# [Your task]
Print every line below that comes at or after the line containing "ذكره ابنُ حِبَّان", exactly as written.

Records for this exercise START

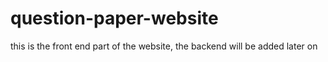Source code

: # question-paper-website
this is the front end part of the website, the backend will be added later on
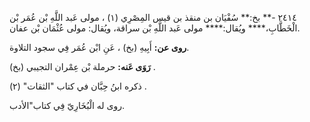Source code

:٢٤١٤ -** بخ:** سُفْيَان بن منقذ بن قيس المِصْرِي (١) ، مولى عَبد اللَّهِ بْن عُمَر بْن الْخَطَّابِ،**** ويُقال:**** مولى عَبد اللَّهِ بْن سراقة، ويُقال: مولى عُثْمَان بْن عفان.

**روى عن:** أَبِيهِ (بخ) ، عَنِ ابْن عُمَر فِي سجود التلاوة.

**رَوَى عَنه:** حرملة بْن عِمْران التجيبي (بخ) .

ذكره ابنُ حِبَّان في كتاب "الثقات" (٢) .

روى له الْبُخَارِيّ فِي كتاب"الأدب.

Records for this exercise END

# [Solution to the exercise]
ذكره ابنُ حِبَّان في كتاب "الثقات" (٢) .

روى له الْبُخَارِيّ فِي كتاب"الأدب.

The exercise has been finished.